Vocación y profesión
El otro día me molestó mucho (y eso que ya debería estar acostumbrada) escuchar un comentario desafortunado sobre esto a lo que me dedico: mi «hobby». Me defendí (¡vaya! Este verbo lo utilicé la semana pasada en la presentación de La espiral del caos, de mi compañero de editorial José Domingo Mora, para referirme a las Humanidades y a las Letras, esas disciplinas que viven siempre tiempos difíciles) como otras veces empleando una palabra seria, «vocación», término que la mayoría de los subconscientes relacionan con la que experimentan, por ejemplo, los religiosos que ofrecen su vida a la gloria y servicio de su dios; algo que, independientemente de las creencias de cada cual, nos merece todos los respetos y no nos hace albergar ninguna duda de que dichos seres han de atender esa llamada por encima de todo, dejando familias, entornos, comodidades, para dedicarse a ello, a su vocación. De ahí también el sentido del celibato, para tener disponibilidad absoluta o lo que laboralmente se conoce como dedicación exclusiva, pues la tarea, que no hobby¸ lo merece.

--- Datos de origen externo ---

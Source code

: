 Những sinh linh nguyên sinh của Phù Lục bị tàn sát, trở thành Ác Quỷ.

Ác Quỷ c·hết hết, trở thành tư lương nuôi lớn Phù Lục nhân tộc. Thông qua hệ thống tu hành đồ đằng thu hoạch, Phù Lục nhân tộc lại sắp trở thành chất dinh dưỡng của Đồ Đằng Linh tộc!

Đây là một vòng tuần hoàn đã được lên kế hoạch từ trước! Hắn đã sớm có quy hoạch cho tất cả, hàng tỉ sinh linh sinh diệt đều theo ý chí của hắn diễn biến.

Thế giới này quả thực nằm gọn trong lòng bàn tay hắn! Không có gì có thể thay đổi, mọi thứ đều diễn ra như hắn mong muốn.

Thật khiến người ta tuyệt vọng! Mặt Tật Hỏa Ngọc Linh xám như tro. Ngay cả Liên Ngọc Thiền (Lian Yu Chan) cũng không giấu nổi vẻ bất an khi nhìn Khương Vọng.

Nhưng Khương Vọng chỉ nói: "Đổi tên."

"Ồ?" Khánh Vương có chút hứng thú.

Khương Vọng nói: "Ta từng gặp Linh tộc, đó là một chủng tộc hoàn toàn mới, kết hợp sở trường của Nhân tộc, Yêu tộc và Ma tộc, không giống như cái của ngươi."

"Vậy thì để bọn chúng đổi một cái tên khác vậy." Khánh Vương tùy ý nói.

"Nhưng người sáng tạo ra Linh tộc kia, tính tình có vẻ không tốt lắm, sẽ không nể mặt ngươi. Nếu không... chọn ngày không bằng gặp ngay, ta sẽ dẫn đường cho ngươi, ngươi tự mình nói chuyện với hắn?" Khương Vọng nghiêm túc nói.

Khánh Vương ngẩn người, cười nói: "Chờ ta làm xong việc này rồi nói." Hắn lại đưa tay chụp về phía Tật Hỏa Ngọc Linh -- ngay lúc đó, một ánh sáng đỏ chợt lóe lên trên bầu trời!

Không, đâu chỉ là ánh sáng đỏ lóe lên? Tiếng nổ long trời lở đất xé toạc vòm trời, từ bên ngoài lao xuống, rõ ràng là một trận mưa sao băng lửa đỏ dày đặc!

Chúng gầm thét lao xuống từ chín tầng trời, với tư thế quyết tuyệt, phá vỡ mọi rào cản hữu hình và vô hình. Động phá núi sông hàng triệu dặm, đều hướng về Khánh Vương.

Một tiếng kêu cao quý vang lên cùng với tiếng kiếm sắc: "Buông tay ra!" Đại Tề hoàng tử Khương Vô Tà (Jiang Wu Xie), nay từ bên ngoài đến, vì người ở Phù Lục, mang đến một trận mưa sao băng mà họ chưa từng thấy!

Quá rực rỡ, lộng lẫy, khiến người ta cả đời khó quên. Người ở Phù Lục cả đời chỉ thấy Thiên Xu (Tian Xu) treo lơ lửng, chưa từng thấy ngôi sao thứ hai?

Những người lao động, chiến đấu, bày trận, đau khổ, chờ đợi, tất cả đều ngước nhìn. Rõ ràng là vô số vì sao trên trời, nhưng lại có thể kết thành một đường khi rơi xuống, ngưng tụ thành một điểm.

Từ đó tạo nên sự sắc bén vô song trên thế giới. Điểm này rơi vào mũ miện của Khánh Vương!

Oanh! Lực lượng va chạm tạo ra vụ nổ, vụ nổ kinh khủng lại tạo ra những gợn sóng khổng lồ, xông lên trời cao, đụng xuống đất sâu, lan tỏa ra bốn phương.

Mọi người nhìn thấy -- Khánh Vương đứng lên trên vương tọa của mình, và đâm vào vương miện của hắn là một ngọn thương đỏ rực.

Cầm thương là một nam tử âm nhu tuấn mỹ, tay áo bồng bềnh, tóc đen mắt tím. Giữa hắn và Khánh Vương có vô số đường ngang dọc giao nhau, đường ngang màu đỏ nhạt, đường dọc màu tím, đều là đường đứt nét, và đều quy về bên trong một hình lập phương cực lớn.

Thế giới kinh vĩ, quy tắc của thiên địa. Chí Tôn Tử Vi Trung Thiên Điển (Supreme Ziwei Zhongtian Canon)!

Sé que arrojo piedras sobre mi propio tejado si digo esto que voy a decir, pero, para quienes entendemos la literatura como una vocación, que, por qué no, debería convertirse en profesión siempre que eso no significara renunciar a lo que uno quiere decir, no venderse al gran público, «conformarse», pues, con esos lectores que aún buscan en los libros aquello que la vida no puede darles, o conocimiento y reflexión sobre la humanidad que nos define, o innovación y originalidad formal…, bueno, vosotros me entendéis; para quienes compartimos ese amor incondicional por los textos y su construcción, comparar, como digo, eso que centra nuestra vida con matar el tiempo aprendiendo, por poner un caso, macramé me resulta insultante. Jamás se me ocurriría pedirle a un sadhu que se olvidara por un momento de su camino de penitencia, donde él obtiene la iluminación y la felicidad. Me parecería una falta de respeto interrumpir su tiempo de meditación, que es prácticamente todo su tiempo, para que atendiera una necesidad mía, como la de asistir a la presentación de un libro o a una lectura poética, pues lo que para mí puede ser un momento maravilloso a él le puede parecer una terrible pesadilla.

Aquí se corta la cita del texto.